◆ REQUIREMENT
For the word "textbf", state how many lines of the data include it. Respond with the number only.
-- -- --
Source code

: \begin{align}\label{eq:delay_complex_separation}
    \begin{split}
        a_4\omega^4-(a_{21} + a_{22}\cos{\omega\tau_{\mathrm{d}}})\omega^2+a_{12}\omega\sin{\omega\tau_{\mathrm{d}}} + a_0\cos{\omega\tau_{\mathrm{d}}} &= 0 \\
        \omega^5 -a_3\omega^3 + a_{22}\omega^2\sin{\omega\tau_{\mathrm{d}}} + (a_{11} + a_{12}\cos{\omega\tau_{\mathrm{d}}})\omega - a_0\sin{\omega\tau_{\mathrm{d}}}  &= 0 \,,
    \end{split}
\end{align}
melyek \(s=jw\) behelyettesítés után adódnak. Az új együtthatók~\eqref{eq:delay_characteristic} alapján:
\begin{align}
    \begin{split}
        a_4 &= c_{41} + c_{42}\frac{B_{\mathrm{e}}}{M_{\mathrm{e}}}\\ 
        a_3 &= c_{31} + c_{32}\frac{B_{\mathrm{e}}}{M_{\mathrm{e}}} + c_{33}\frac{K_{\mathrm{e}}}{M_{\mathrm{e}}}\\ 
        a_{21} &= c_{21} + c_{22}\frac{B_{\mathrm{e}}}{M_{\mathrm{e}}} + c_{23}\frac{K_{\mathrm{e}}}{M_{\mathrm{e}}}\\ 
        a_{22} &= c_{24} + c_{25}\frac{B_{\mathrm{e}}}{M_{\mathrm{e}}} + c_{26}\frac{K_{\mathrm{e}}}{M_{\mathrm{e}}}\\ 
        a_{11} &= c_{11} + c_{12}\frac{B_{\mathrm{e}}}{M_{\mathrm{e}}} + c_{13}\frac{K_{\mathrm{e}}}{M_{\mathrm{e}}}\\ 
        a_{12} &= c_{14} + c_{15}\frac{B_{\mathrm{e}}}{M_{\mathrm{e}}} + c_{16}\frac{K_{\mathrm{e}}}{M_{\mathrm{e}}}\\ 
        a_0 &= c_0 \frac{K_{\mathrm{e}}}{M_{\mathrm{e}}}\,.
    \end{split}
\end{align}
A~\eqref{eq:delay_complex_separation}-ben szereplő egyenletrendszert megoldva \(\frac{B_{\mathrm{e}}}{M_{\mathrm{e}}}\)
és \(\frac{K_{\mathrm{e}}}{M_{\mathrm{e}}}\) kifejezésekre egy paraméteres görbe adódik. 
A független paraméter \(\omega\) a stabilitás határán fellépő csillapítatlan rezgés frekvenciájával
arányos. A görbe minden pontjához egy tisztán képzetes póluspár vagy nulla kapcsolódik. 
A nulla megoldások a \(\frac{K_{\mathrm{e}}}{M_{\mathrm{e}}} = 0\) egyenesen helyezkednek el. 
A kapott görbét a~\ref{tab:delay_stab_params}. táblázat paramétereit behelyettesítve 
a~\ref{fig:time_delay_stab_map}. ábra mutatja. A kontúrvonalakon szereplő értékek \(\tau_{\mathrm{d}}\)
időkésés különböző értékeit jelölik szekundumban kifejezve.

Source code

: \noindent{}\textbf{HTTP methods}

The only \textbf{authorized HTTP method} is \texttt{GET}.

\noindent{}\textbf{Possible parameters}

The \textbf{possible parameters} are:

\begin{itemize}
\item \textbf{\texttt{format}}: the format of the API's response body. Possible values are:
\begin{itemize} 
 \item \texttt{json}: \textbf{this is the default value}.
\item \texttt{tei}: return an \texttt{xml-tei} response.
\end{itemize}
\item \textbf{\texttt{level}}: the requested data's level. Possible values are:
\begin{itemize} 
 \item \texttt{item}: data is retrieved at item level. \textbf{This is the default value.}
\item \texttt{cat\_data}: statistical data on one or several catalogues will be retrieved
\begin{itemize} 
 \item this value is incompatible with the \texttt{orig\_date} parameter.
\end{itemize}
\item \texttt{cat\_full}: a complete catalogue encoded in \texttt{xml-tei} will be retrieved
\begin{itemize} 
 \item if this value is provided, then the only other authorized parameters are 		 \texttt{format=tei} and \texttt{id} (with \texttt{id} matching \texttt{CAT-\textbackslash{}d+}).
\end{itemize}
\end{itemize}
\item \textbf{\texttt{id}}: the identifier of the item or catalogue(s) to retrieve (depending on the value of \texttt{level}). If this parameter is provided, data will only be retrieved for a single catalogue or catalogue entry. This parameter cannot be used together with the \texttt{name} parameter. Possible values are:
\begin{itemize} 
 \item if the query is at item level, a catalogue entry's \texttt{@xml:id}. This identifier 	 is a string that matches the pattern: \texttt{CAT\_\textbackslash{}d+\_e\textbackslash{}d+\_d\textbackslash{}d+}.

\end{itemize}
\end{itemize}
-- -- --
◆ WRITTEN RESPONSE
9